Nitazoxanide, an anti-parasitic drug, efficiently ameliorates learning and memory impairments in AD model mice.

The pathogenesis of Alzheimer's disease (AD) is characterized by both accumulation of β-amyloid (Aβ) plaque and formation of neurofibrillary tangles in the brain. Recent evidence shows that autophagy activation may potently promote intracellular Aβ clearance. Thus targeting autophagy becomes a promising strategy for discovery of drug leads against AD. In the present study, we established a platform to discover autophagy stimulator and screened the lab in-house FDA-approved drug library. We found that anti-parasitic drug nitazoxanide (NTZ) was an autophagy activator and could efficiently improve learning and memory impairments in APP/PS1 transgenic mice. In BV2 cells and primary cortical astrocytes, NTZ stimulated autophagy and promoted Aβ clearance by inhibiting both PI3K/AKT/mTOR/ULK1 and NQO1/mTOR/ULK1 signaling pathways; NTZ treatment attenuated LPS-induced inflammation by inhibiting PI3K/AKT/IκB/NFκB signaling.

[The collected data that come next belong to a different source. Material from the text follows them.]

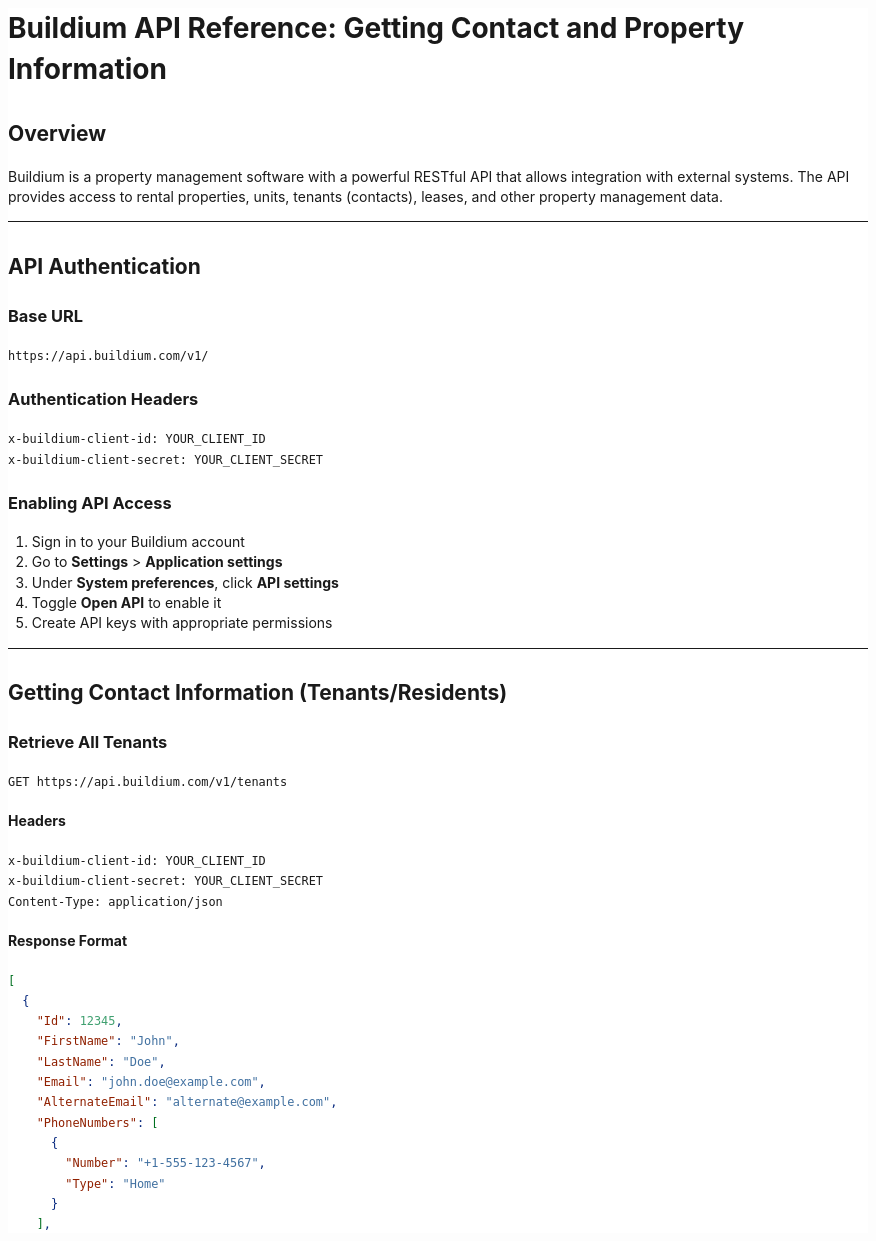 # Buildium API Reference: Getting Contact and Property Information

## Overview

Buildium is a property management software with a powerful RESTful API that allows integration with external systems. The API provides access to rental properties, units, tenants (contacts), leases, and other property management data.

---

## API Authentication

### Base URL
```
https://api.buildium.com/v1/
```

### Authentication Headers
```http
x-buildium-client-id: YOUR_CLIENT_ID
x-buildium-client-secret: YOUR_CLIENT_SECRET
```

### Enabling API Access
1. Sign in to your Buildium account
2. Go to **Settings** > **Application settings**
3. Under **System preferences**, click **API settings**
4. Toggle **Open API** to enable it
5. Create API keys with appropriate permissions

---

## Getting Contact Information (Tenants/Residents)

### Retrieve All Tenants
```http
GET https://api.buildium.com/v1/tenants
```

#### Headers
```http
x-buildium-client-id: YOUR_CLIENT_ID
x-buildium-client-secret: YOUR_CLIENT_SECRET
Content-Type: application/json
```

#### Response Format
```json
[
  {
    "Id": 12345,
    "FirstName": "John",
    "LastName": "Doe",
    "Email": "john.doe@example.com",
    "AlternateEmail": "alternate@example.com",
    "PhoneNumbers": [
      {
        "Number": "+1-555-123-4567",
        "Type": "Home"
      }
    ],
```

In SH-SY5Y cells and primary cortical neurons, NTZ treatment restrained tau hyperphosphorylation through inhibition of PI3K/AKT/GSK3β pathway. The beneficial effects and related signaling mechanisms from the in vitro studies were also observed in APP/PS1 transgenic mice following administration of NTZ (90 mg·kg·d, ig) for 100 days. Furthermore, NTZ administration decreased Aβ level and senile plaque formation in the hippocampus and cerebral cortex of APP/PS1 transgenic mice, and improved learning and memory impairments in Morris water maze assay. In conclusion, our results highlight the potential of NTZ in the treatment of AD.